Reducing greenhouse gas emissions by 50-55% by 2030 could place an enormous burden on the German economy, the conservative alliance warns in the briefing note.
And even though it recognises that more ambitious climate targets open new opportunities, such a decision would only be acceptable in the event of a new burden-sharing agreement within the EU, it adds.
The note comes at a time when the Foreign Ministry is resetting Germany’s top priorities for its EU presidency programme due to be officially presented in June.

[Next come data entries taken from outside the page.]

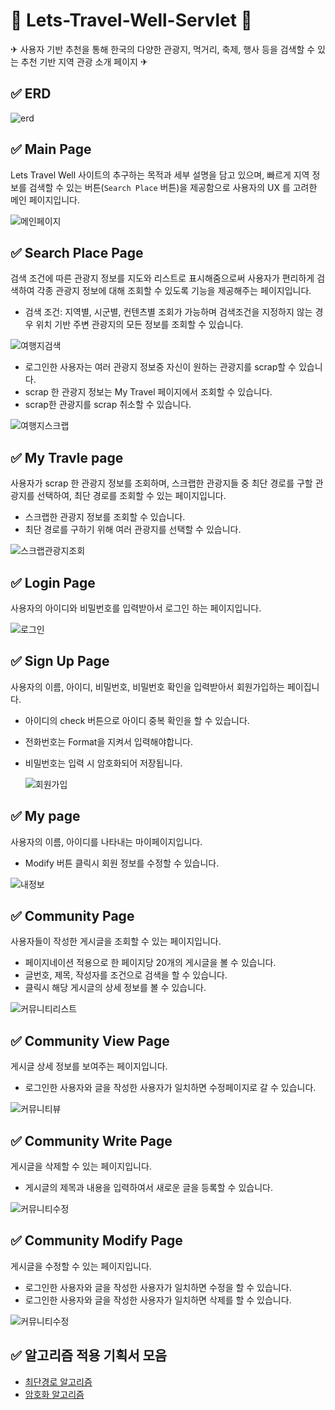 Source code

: # 🚢 Lets-Travel-Well-Servlet 🚗

✈ 사용자 기반 추천을 통해 한국의 다양한 관광지, 먹거리, 축제, 행사 등을 검색할 수 있는 추천 기반 지역 관광 소개 페이지 ✈

## ✅ ERD 
![erd](./docs/img/ltw_erd.jpg)

## ✅ Main Page

Lets Travel Well 사이트의 추구하는 목적과 세부 설명을 담고 있으며, 빠르게 지역 정보를 검색할 수 있는 버튼(`Search Place` 버튼)을 제공함으로 사용자의 UX 를 고려한 메인 페이지입니다.

![메인페이지](./docs/img/mainpage.png)

## ✅ Search Place Page

검색 조건에 따른 관광지 정보를 지도와 리스트로 표시해줌으로써 사용자가 편리하게 검색하여 각종 관광지 정보에 대해 조회할 수 있도록 기능을 제공해주는 페이지입니다.

- 검색 조건: 지역별, 시군별, 컨텐츠별 조회가 가능하며 검색조건을 지정하지 않는 경우 위치 기반 주변 관광지의 모든 정보를 조회할 수 있습니다.

![여행지검색](./docs/img/search.png)

- 로그인한 사용자는 여러 관광지 정보중 자신이 원하는 관광지를 scrap할 수 있습니다.
- scrap 한 관광지 정보는 My Travel 페이지에서 조회할 수 있습니다.
- scrap한 관광지를 scrap 취소할 수 있습니다.

![여행지스크랩](./docs/img/scrap.png)

## ✅ My Travle page

사용자가 scrap 한 관광지 정보를 조회하며, 스크랩한 관광지들 중 최단 경로를 구할 관광지를 선택하여, 최단 경로를 조회할 수 있는 페이지입니다.

- 스크랩한 관광지 정보를 조회할 수 있습니다.
- 최단 경로를 구하기 위해 여러 관광지를 선택할 수 있습니다.

![스크랩관광지조회](./docs/img/mytravel.png)

## ✅ Login Page

사용자의 아이디와 비밀번호를 입력받아서 로그인 하는 페이지입니다.

![로그인](./docs/img/login.png)

## ✅ Sign Up Page

사용자의 이름, 아이디, 비밀번호, 비밀번호 확인을 입력받아서 회원가입하는 페이집니다.

- 아이디의 check 버튼으로 아이디 중복 확인을 할 수 있습니다.
- 전화번호는 Format을 지켜서 입력해야합니다.
- 비밀번호는 입력 시 암호화되어 저장됩니다.

  ![회원가입](./docs/img/signup.png)

## ✅ My page

사용자의 이름, 아이디를 나타내는 마이페이지입니다.

- Modify 버튼 클릭시 회원 정보를 수정할 수 있습니다.

![내정보](./docs/img/mypage.png)

## ✅ Community Page

사용자들이 작성한 게시글을 조회할 수 있는 페이지입니다.

- 페이지네이션 적용으로 한 페이지당 20개의 게시글을 볼 수 있습니다.
- 글번호, 제목, 작성자를 조건으로 검색을 할 수 있습니다.
- 클릭시 해당 게시글의 상세 정보를 볼 수 있습니다.

![커뮤니티리스트](./docs/img/communitylist.png)

## ✅ Community View Page

게시글 상세 정보를 보여주는 페이지입니다.

- 로그인한 사용자와 글을 작성한 사용자가 일치하면 수정페이지로 갈 수 있습니다.

![커뮤니티뷰](./docs/img/communityview.png)

## ✅ Community Write Page

게시글을 삭제할 수 있는 페이지입니다.

- 게시글의 제목과 내용을 입력하여서 새로운 글을 등록할 수 있습니다.

![커뮤니티수정](./docs/img/communitywrite.png)

## ✅ Community Modify Page

게시글을 수정할 수 있는 페이지입니다.

- 로그인한 사용자와 글을 작성한 사용자가 일치하면 수정을 할 수 있습니다.
- 로그인한 사용자와 글을 작성한 사용자가 일치하면 삭제를 할 수 있습니다.

![커뮤니티수정](./docs/img/communitymodify.png)

## ✅ 알고리즘 적용 기획서 모음

- [최단경로 알고리즘](./FEATURE1.md)</br>
- [암호화 알고리즘](./FEATURE2.md)

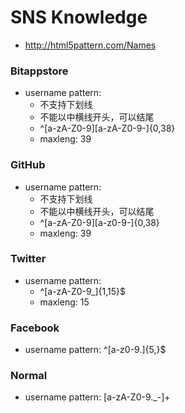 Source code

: # SNS Knowledge

* http://html5pattern.com/Names

### Bitappstore

* username pattern:
  - 不支持下划线
  - 不能以中横线开头，可以结尾
  - ^[a-zA-Z0-9][a-zA-Z0-9-]{0,38}
  - maxleng: 39

### GitHub

* username pattern:
  - 不支持下划线
  - 不能以中横线开头，可以结尾
  - ^[a-zA-Z0-9][a-z0-9-]{0,38}
  - maxleng: 39

### Twitter

* username pattern:
  - ^[a-zA-Z0-9_]{1,15}$
  - maxleng: 15


### Facebook

* username pattern: ^[a-z0-9.]{5,}$


### Normal

* username pattern: [a-zA-Z0-9._-]+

“We reject an increase in the EU’s climate target for 2030 without a change in burden sharing,” said the authors of the paper, representing the CDU and its Bavarian counterpart, the CSU.
“Our European partners must contribute to achieving the climate target with comparable efforts,” they add, calling on the government not to lose sight of the current emergency situation caused by the coronavirus pandemic.
“The health crisis has considerably changed the economic situation of employees and companies in our country and in Europe,” stresses the document, which has not yet been adopted by the parliamentary group.
The aim is to avoid “as far as possible burdens on employees and companies through laws and other regulations,” the conservative MPs say, adding that the European Green Deal must now “be designed in such a way that it does not hinder, but rather supports the management of the coronavirus pandemic”.
Conservative MPs also argue it should be possible to include “climate measures and emission reductions made (by Germany) in third countries” in the country’s climate balance.
In effect, this means that the conservative parliamentary group is putting the brakes on Chancellor Angela Merkel’s climate policy. In a recent speech at the Petersberg Climate Dialogue, the Chancellor threw her support behind European Commission plans for a 50-55% reduction in greenhouse gases by 2030.
“The European Commission has shown us the way with the Green Deal,” Merkel said. Noting that the EU’s climate neutrality target for 2050 was still “far away”, she “welcomed” the proposal for an interim target to “reduce emissions in the European Union by 50-55% by 2030 compared to 1990”.
Never before had the German Chancellor made such a clear commitment to more ambitious climate targets.
The publication of this briefing note comes in a context where Germany has still not submitted its Nationally Determined Contribution (NDC) to the European Commission – along with Ireland, Luxembourg and Romania.
This situation has delayed consultations between member states on climate protection, said Croatian Energy Minister Tomislav Coric after consultations with his EU colleagues on 28 April. The timetable for reaching a common position of the 27 states in June is therefore compromised, he said.